WHAT IS BEING ASKED →
Reproduce the entries that follow exactly, dropping each image.

DATA PROVIDED →
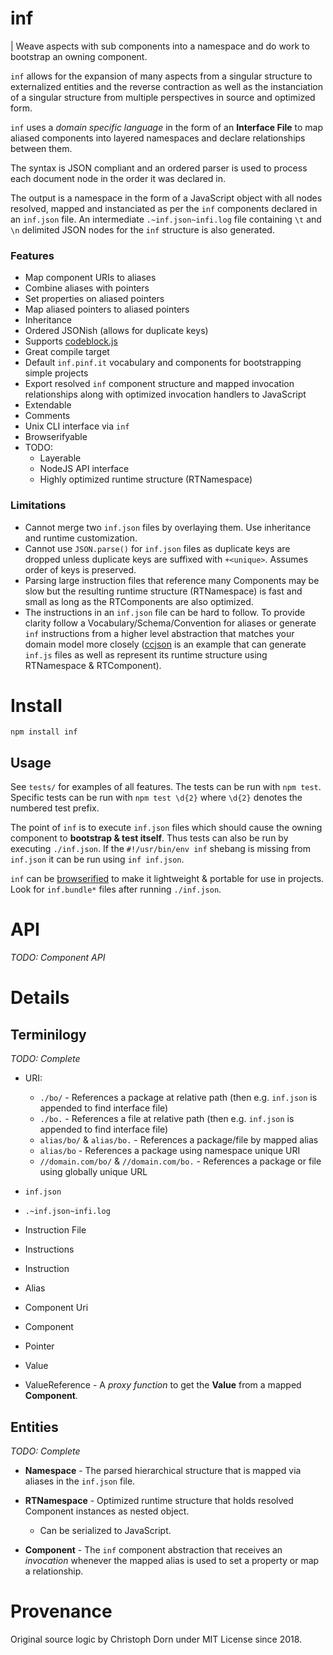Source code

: inf
===

| Weave aspects with sub components into a namespace and do work to bootstrap an owning component.

`inf` allows for the expansion of many aspects from a singular structure to externalized entities and the reverse contraction as well as the instanciation of a singular structure from multiple perspectives in source and optimized form.

`inf` uses a *domain specific language* in the form of an **Interface File** to map aliased components into layered namespaces and declare relationships between them.

The syntax is JSON compliant and an ordered parser is used to process each document node in the order it was declared in.

The output is a namespace in the form of a JavaScript object with all nodes resolved, mapped and instanciated as per the `inf` components declared in an `inf.json` file. An intermediate `.~inf.json~infi.log` file containing `\t` and `\n` delimited JSON nodes for the `inf` structure is also generated.

### Features

  * Map component URIs to aliases
  * Combine aliases with pointers
  * Set properties on aliased pointers
  * Map aliased pointers to aliased pointers
  * Inheritance
  * Ordered JSONish (allows for duplicate keys)
  * Supports [codeblock.js](https://github.com/0ink/codeblock.js)
  * Great compile target
  * Default `inf.pinf.it` vocabulary and components for bootstrapping simple projects
  * Export resolved `inf` component structure and mapped invocation relationships along with optimized invocation handlers to JavaScript
  * Extendable
  * Comments
  * Unix CLI interface via `inf`
  * Browserifyable
  * TODO:
    * Layerable
    * NodeJS API interface
    * Highly optimized runtime structure (RTNamespace)

### Limitations

  * Cannot merge two `inf.json` files by overlaying them. Use inheritance and runtime customization.
  * Cannot use `JSON.parse()` for `inf.json` files as duplicate keys are dropped unless duplicate keys are suffixed with `+<unique>`. Assumes order of keys is preserved.
  * Parsing large instruction files that reference many Components may be slow but the resulting runtime structure (RTNamespace) is fast and small as long as the RTComponents are also optimized.
  * The instructions in an `inf.json` file can be hard to follow. To provide clarity follow a Vocabulary/Schema/Convention for aliases or generate `inf` instructions from a higher level abstraction that matches your domain model more closely ([ccjson](https://github.com/ccjson/ccjson.nodejs) is an example that can generate `inf.js` files as well as represent its runtime structure using RTNamespace & RTComponent).


Install
=======

    npm install inf


Usage
-----

See `tests/` for examples of all features. The tests can be run with `npm test`. Specific tests can be run with `npm test \d{2}` where `\d{2}` denotes the numbered test prefix.

The point of `inf` is to execute `inf.json` files which should cause the owning component to **bootstrap & test itself**. Thus tests can also be run by executing `./inf.json`. If the `#!/usr/bin/env inf` shebang is missing from `inf.json` it can be run using `inf inf.json`.

`inf` can be [browserified](https://github.com/browserify/browserify) to make it lightweight & portable for use in projects. Look for `inf.bundle*` files after running `./inf.json`.


API
===

*TODO: Component API*


Details
=======

Terminilogy
-----------

*TODO: Complete*

  * URI:
    * `./bo/` - References a package at relative path (then e.g. `inf.json` is appended to find interface file)
    * `./bo.` - References a file at relative path (then e.g. `inf.json` is appended to find interface file)
    * `alias/bo/` & `alias/bo.` - References a package/file by mapped alias
    * `alias/bo` - References a package using namespace unique URI
    * `//domain.com/bo/` & `//domain.com/bo.` - References a package or file using globally unique URL

  * `inf.json`
  * `.~inf.json~infi.log`
  * Instruction File
  * Instructions
  * Instruction
  * Alias
  * Component Uri
  * Component
  * Pointer
  * Value
  * ValueReference - A *proxy function* to get the **Value** from a mapped **Component**.

Entities
--------

*TODO: Complete*

  * **Namespace** - The parsed hierarchical structure that is mapped via aliases in the `inf.json` file.

  * **RTNamespace** - Optimized runtime structure that holds resolved Component instances as nested object.
    * Can be serialized to JavaScript.

  * **Component** - The `inf` component abstraction that receives an *invocation* whenever the mapped alias is used to set a property or map a relationship.


Provenance
==========

Original source logic by Christoph Dorn under MIT License since 2018.
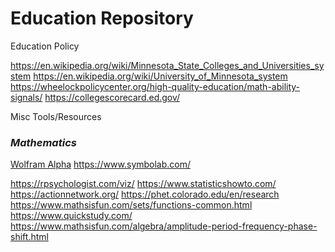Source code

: # Education Repository

Education Policy

https://en.wikipedia.org/wiki/Minnesota_State_Colleges_and_Universities_system
https://en.wikipedia.org/wiki/University_of_Minnesota_system
https://wheelockpolicycenter.org/high-quality-education/math-ability-signals/
https://collegescorecard.ed.gov/






Misc Tools/Resources

### *Mathematics*
[Wolfram Alpha](https://www.wolframalpha.com/)
https://www.symbolab.com/


https://rpsychologist.com/viz/
https://www.statisticshowto.com/
https://actionnetwork.org/
https://phet.colorado.edu/en/research
https://www.mathsisfun.com/sets/functions-common.html
https://www.quickstudy.com/
https://www.mathsisfun.com/algebra/amplitude-period-frequency-phase-shift.html
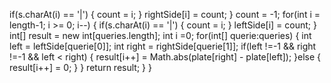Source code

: if(s.charAt(i) == '|') {
count = i;
}
rightSide[i] = count;
}
count = -1;
for(int i = length-1; i >= 0; i--) {
if(s.charAt(i) == '|') {
count = i;
}
leftSide[i] = count;
}
int[] result = new int[queries.length];
int i =0;
for(int[] querie:queries) {
int left = leftSide[querie[0]];
int right = rightSide[querie[1]];
if(left !=-1 && right !=-1 && left < right) {
result[i++] = Math.abs(plate[right] - plate[left]);
}else {
result[i++] = 0;
}
}
return result;
}
}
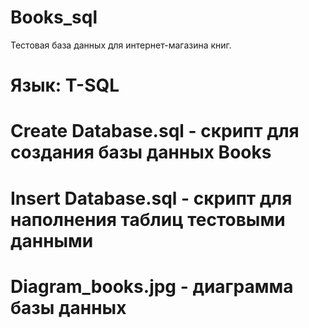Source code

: # Books_sql

Тестовая база данных для интернет-магазина книг.

# Язык: T-SQL

# Create Database.sql - скрипт для создания базы данных Books
# Insert Database.sql - скрипт для наполнения таблиц тестовыми данными
# Diagram_books.jpg - диаграмма базы данных
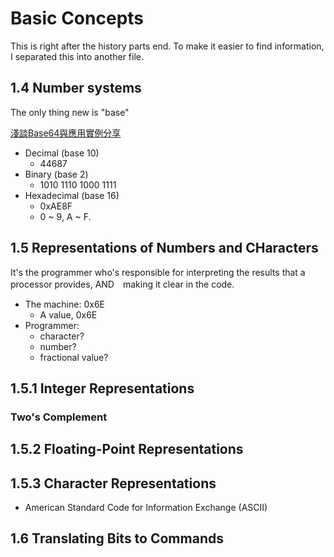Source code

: # Basic Concepts
This is right after the history parts end. To make it easier to find information, I separated this into another file.

## 1.4 Number systems
The only thing new is "base"

[淺談Base64與應用實例分享](https://blog.errorbaker.tw/posts/cian/base64-qrcode/)

- Decimal (base 10)
  - 44687
- Binary (base 2)
  - 1010 1110 1000 1111
- Hexadecimal (base 16)
  - 0xAE8F
  - 0 ~ 9, A ~ F.

## 1.5 Representations of Numbers and CHaracters
It's the programmer who's responsible for interpreting the results that a processor provides, AND　making it clear in the code.
- The machine: 0x6E
  - A value, 0x6E
- Programmer:
  - character?
  - number?
  - fractional value?

## 1.5.1 Integer Representations
### Two's Complement

## 1.5.2 Floating-Point Representations

## 1.5.3 Character Representations
- American Standard Code for Information Exchange (ASCII)


## 1.6 Translating Bits to Commands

YOUR SOLUTION →
Source code

: inf
===

| Weave aspects with sub components into a namespace and do work to bootstrap an owning component.

`inf` allows for the expansion of many aspects from a singular structure to externalized entities and the reverse contraction as well as the instanciation of a singular structure from multiple perspectives in source and optimized form.

`inf` uses a *domain specific language* in the form of an **Interface File** to map aliased components into layered namespaces and declare relationships between them.

The syntax is JSON compliant and an ordered parser is used to process each document node in the order it was declared in.

The output is a namespace in the form of a JavaScript object with all nodes resolved, mapped and instanciated as per the `inf` components declared in an `inf.json` file. An intermediate `.~inf.json~infi.log` file containing `\t` and `\n` delimited JSON nodes for the `inf` structure is also generated.

### Features

  * Map component URIs to aliases
  * Combine aliases with pointers
  * Set properties on aliased pointers
  * Map aliased pointers to aliased pointers
  * Inheritance
  * Ordered JSONish (allows for duplicate keys)
  * Supports [codeblock.js](https://github.com/0ink/codeblock.js)
  * Great compile target
  * Default `inf.pinf.it` vocabulary and components for bootstrapping simple projects
  * Export resolved `inf` component structure and mapped invocation relationships along with optimized invocation handlers to JavaScript
  * Extendable
  * Comments
  * Unix CLI interface via `inf`
  * Browserifyable
  * TODO:
    * Layerable
    * NodeJS API interface
    * Highly optimized runtime structure (RTNamespace)

### Limitations

  * Cannot merge two `inf.json` files by overlaying them. Use inheritance and runtime customization.
  * Cannot use `JSON.parse()` for `inf.json` files as duplicate keys are dropped unless duplicate keys are suffixed with `+<unique>`. Assumes order of keys is preserved.
  * Parsing large instruction files that reference many Components may be slow but the resulting runtime structure (RTNamespace) is fast and small as long as the RTComponents are also optimized.
  * The instructions in an `inf.json` file can be hard to follow. To provide clarity follow a Vocabulary/Schema/Convention for aliases or generate `inf` instructions from a higher level abstraction that matches your domain model more closely ([ccjson](https://github.com/ccjson/ccjson.nodejs) is an example that can generate `inf.js` files as well as represent its runtime structure using RTNamespace & RTComponent).


Install
=======

    npm install inf


Usage
-----

See `tests/` for examples of all features. The tests can be run with `npm test`. Specific tests can be run with `npm test \d{2}` where `\d{2}` denotes the numbered test prefix.

The point of `inf` is to execute `inf.json` files which should cause the owning component to **bootstrap & test itself**. Thus tests can also be run by executing `./inf.json`. If the `#!/usr/bin/env inf` shebang is missing from `inf.json` it can be run using `inf inf.json`.

`inf` can be [browserified](https://github.com/browserify/browserify) to make it lightweight & portable for use in projects. Look for `inf.bundle*` files after running `./inf.json`.


API
===

*TODO: Component API*


Details
=======

Terminilogy
-----------

*TODO: Complete*

  * URI:
    * `./bo/` - References a package at relative path (then e.g. `inf.json` is appended to find interface file)
    * `./bo.` - References a file at relative path (then e.g. `inf.json` is appended to find interface file)
    * `alias/bo/` & `alias/bo.` - References a package/file by mapped alias
    * `alias/bo` - References a package using namespace unique URI
    * `//domain.com/bo/` & `//domain.com/bo.` - References a package or file using globally unique URL

  * `inf.json`
  * `.~inf.json~infi.log`
  * Instruction File
  * Instructions
  * Instruction
  * Alias
  * Component Uri
  * Component
  * Pointer
  * Value
  * ValueReference - A *proxy function* to get the **Value** from a mapped **Component**.

Entities
--------

*TODO: Complete*

  * **Namespace** - The parsed hierarchical structure that is mapped via aliases in the `inf.json` file.

  * **RTNamespace** - Optimized runtime structure that holds resolved Component instances as nested object.
    * Can be serialized to JavaScript.

  * **Component** - The `inf` component abstraction that receives an *invocation* whenever the mapped alias is used to set a property or map a relationship.


Provenance
==========

Original source logic by Christoph Dorn under MIT License since 2018.
Source code

: # Education Repository

Education Policy

https://en.wikipedia.org/wiki/Minnesota_State_Colleges_and_Universities_system
https://en.wikipedia.org/wiki/University_of_Minnesota_system
https://wheelockpolicycenter.org/high-quality-education/math-ability-signals/
https://collegescorecard.ed.gov/






Misc Tools/Resources

### *Mathematics*
[Wolfram Alpha](https://www.wolframalpha.com/)
https://www.symbolab.com/


https://rpsychologist.com/viz/
https://www.statisticshowto.com/
https://actionnetwork.org/
https://phet.colorado.edu/en/research
https://www.mathsisfun.com/sets/functions-common.html
https://www.quickstudy.com/
https://www.mathsisfun.com/algebra/amplitude-period-frequency-phase-shift.html
Source code

: if(s.charAt(i) == '|') {
count = i;
}
rightSide[i] = count;
}
count = -1;
for(int i = length-1; i >= 0; i--) {
if(s.charAt(i) == '|') {
count = i;
}
leftSide[i] = count;
}
int[] result = new int[queries.length];
int i =0;
for(int[] querie:queries) {
int left = leftSide[querie[0]];
int right = rightSide[querie[1]];
if(left !=-1 && right !=-1 && left < right) {
result[i++] = Math.abs(plate[right] - plate[left]);
}else {
result[i++] = 0;
}
}
return result;
}
}
Source code

: # Books_sql

Тестовая база данных для интернет-магазина книг.

# Язык: T-SQL

# Create Database.sql - скрипт для создания базы данных Books
# Insert Database.sql - скрипт для наполнения таблиц тестовыми данными
# Diagram_books.jpg - диаграмма базы данных
Source code

: # Basic Concepts
This is right after the history parts end. To make it easier to find information, I separated this into another file.

## 1.4 Number systems
The only thing new is "base"

[淺談Base64與應用實例分享](https://blog.errorbaker.tw/posts/cian/base64-qrcode/)

- Decimal (base 10)
  - 44687
- Binary (base 2)
  - 1010 1110 1000 1111
- Hexadecimal (base 16)
  - 0xAE8F
  - 0 ~ 9, A ~ F.

## 1.5 Representations of Numbers and CHaracters
It's the programmer who's responsible for interpreting the results that a processor provides, AND　making it clear in the code.
- The machine: 0x6E
  - A value, 0x6E
- Programmer:
  - character?
  - number?
  - fractional value?

## 1.5.1 Integer Representations
### Two's Complement

## 1.5.2 Floating-Point Representations

## 1.5.3 Character Representations
- American Standard Code for Information Exchange (ASCII)


## 1.6 Translating Bits to Commands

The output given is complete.